Task instructions: Show every line in the records below that contains the word "models".

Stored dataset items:
"""

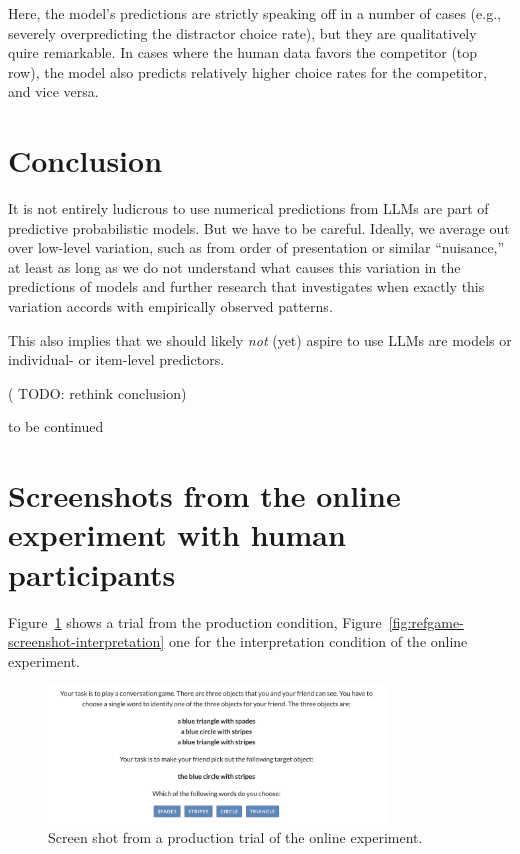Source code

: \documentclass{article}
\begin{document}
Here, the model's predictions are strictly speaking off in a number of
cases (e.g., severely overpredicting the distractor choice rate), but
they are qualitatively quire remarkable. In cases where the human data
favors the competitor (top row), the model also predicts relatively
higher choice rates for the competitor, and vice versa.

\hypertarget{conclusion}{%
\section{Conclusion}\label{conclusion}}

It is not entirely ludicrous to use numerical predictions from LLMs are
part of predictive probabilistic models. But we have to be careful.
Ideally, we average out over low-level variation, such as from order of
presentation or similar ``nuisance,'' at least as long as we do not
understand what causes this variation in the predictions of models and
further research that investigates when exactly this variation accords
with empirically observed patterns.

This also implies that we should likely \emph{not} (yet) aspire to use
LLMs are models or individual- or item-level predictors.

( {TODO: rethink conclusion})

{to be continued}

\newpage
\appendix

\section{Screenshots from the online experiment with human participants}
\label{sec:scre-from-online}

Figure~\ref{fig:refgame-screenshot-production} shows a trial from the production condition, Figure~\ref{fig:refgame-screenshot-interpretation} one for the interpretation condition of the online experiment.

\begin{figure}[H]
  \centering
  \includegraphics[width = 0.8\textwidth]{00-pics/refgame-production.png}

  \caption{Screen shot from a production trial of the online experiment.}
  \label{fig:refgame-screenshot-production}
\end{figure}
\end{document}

"""
"""

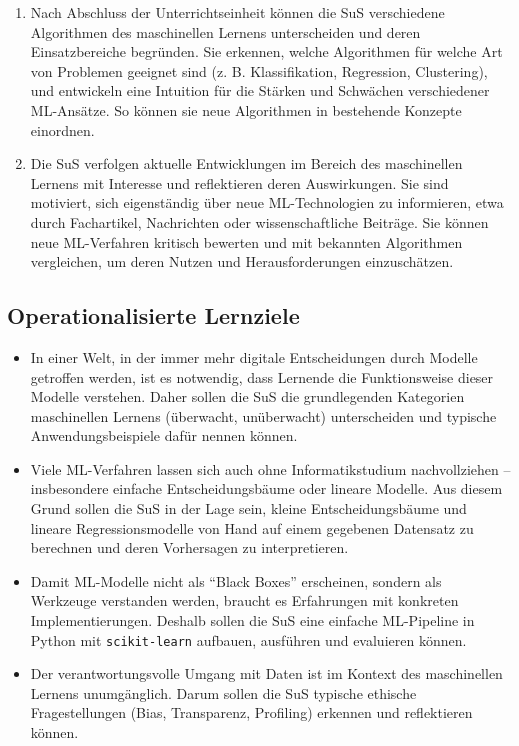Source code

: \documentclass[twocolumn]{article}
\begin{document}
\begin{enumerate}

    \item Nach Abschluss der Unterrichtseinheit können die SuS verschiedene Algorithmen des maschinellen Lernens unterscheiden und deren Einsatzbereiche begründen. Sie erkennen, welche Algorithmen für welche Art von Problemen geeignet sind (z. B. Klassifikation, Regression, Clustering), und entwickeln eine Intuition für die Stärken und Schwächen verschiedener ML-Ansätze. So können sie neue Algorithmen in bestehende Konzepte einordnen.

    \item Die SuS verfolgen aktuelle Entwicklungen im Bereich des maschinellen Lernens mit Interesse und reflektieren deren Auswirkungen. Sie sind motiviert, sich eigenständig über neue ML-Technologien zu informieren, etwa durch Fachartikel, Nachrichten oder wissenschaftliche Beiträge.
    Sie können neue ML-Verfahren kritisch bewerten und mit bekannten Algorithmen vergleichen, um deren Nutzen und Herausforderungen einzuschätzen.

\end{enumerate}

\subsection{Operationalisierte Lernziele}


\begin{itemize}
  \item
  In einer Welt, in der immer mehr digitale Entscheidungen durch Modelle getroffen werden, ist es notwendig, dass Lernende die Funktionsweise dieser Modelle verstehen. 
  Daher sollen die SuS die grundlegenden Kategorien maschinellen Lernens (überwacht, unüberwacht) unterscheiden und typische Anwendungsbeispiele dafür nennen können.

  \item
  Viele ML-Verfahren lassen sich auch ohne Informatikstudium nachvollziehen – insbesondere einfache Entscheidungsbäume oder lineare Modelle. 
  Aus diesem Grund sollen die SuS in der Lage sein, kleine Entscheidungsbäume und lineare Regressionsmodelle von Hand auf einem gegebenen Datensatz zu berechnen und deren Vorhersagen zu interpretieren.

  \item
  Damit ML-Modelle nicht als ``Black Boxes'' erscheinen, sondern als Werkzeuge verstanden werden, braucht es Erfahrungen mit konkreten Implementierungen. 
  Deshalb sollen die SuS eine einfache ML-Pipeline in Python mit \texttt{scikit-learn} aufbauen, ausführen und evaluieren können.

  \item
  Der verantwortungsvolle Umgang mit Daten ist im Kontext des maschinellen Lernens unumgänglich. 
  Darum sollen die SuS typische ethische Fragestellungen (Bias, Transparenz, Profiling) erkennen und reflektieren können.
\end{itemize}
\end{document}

"""

Answer space:
part of predictive probabilistic models. But we have to be careful.
understand what causes this variation in the predictions of models and
LLMs are models or individual- or item-level predictors.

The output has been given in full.